• EXERCISE: Print what the records say exactly, and omit the pictures.

• MATERIAL FOR THIS EXERCISE:
● ● ● ● ●

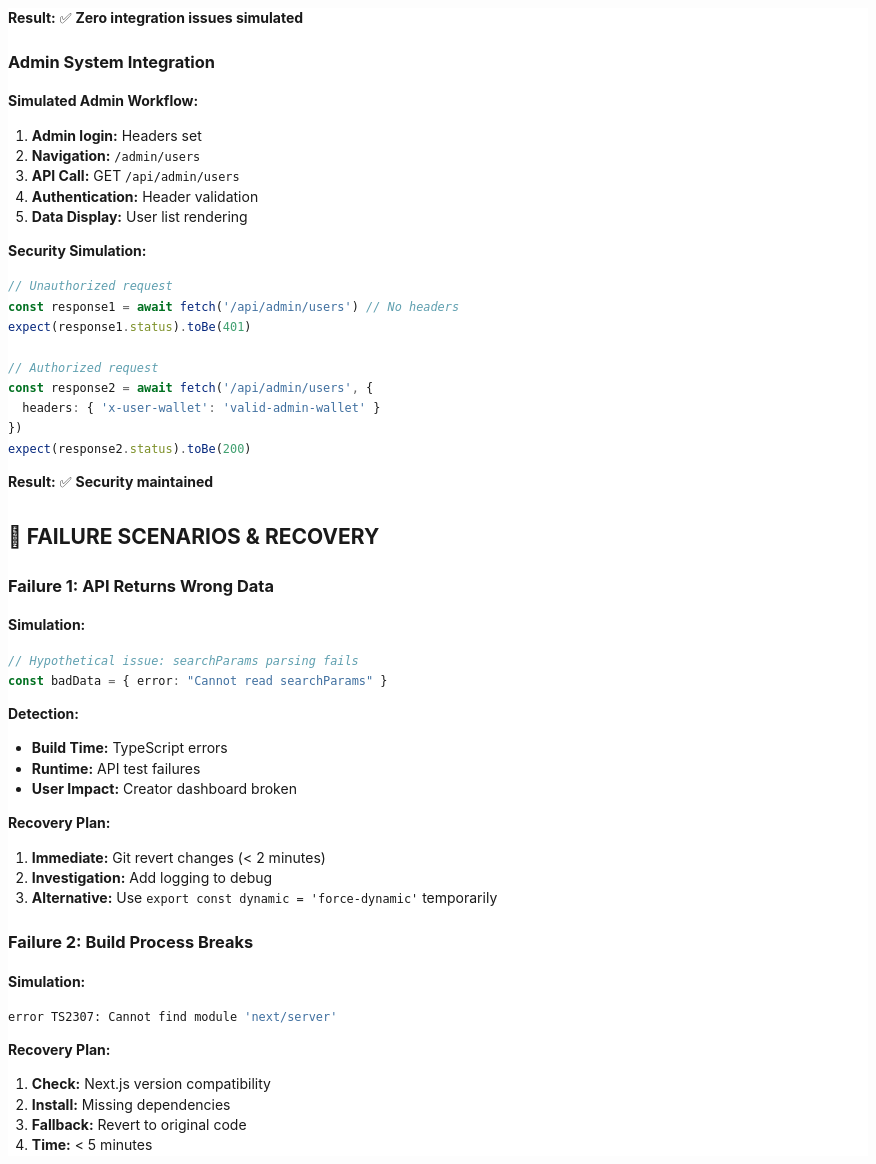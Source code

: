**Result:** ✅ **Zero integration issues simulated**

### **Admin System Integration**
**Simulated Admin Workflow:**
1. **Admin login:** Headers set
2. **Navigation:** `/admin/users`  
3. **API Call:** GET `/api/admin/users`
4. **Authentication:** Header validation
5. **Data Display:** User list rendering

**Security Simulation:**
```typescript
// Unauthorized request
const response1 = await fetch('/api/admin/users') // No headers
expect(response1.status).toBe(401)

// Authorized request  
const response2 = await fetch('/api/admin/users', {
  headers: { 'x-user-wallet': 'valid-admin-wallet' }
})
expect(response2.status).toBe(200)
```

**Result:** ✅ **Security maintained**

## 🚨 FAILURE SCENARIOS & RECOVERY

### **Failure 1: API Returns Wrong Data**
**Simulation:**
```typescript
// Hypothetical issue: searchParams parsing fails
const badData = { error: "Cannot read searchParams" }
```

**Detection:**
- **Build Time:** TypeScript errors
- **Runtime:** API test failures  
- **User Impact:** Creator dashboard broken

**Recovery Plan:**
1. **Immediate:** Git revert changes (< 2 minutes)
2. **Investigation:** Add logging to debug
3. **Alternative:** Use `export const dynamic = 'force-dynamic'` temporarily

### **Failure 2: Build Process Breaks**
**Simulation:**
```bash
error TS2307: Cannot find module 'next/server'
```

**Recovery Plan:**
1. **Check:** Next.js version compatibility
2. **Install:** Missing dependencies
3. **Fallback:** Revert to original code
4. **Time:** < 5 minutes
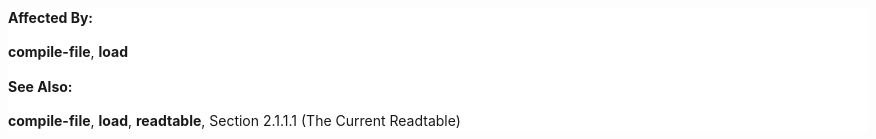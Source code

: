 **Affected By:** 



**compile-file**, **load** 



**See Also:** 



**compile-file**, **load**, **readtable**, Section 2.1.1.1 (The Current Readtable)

● ● ● ● ●

• SOLUTION FOR THIS PROBLEM:
Source code

:**Result:** ✅ **Zero integration issues simulated**

### **Admin System Integration**
**Simulated Admin Workflow:**
1. **Admin login:** Headers set
2. **Navigation:** `/admin/users`  
3. **API Call:** GET `/api/admin/users`
4. **Authentication:** Header validation
5. **Data Display:** User list rendering

**Security Simulation:**
```typescript
// Unauthorized request
const response1 = await fetch('/api/admin/users') // No headers
expect(response1.status).toBe(401)

// Authorized request  
const response2 = await fetch('/api/admin/users', {
  headers: { 'x-user-wallet': 'valid-admin-wallet' }
})
expect(response2.status).toBe(200)
```

**Result:** ✅ **Security maintained**

## 🚨 FAILURE SCENARIOS & RECOVERY

### **Failure 1: API Returns Wrong Data**
**Simulation:**
```typescript
// Hypothetical issue: searchParams parsing fails
const badData = { error: "Cannot read searchParams" }
```

**Detection:**
- **Build Time:** TypeScript errors
- **Runtime:** API test failures  
- **User Impact:** Creator dashboard broken

**Recovery Plan:**
1. **Immediate:** Git revert changes (< 2 minutes)
2. **Investigation:** Add logging to debug
3. **Alternative:** Use `export const dynamic = 'force-dynamic'` temporarily

### **Failure 2: Build Process Breaks**
**Simulation:**
```bash
error TS2307: Cannot find module 'next/server'
```

**Recovery Plan:**
1. **Check:** Next.js version compatibility
2. **Install:** Missing dependencies
3. **Fallback:** Revert to original code
4. **Time:** < 5 minutes
Source code

: **Affected By:** 



**compile-file**, **load** 



**See Also:** 



**compile-file**, **load**, **readtable**, Section 2.1.1.1 (The Current Readtable)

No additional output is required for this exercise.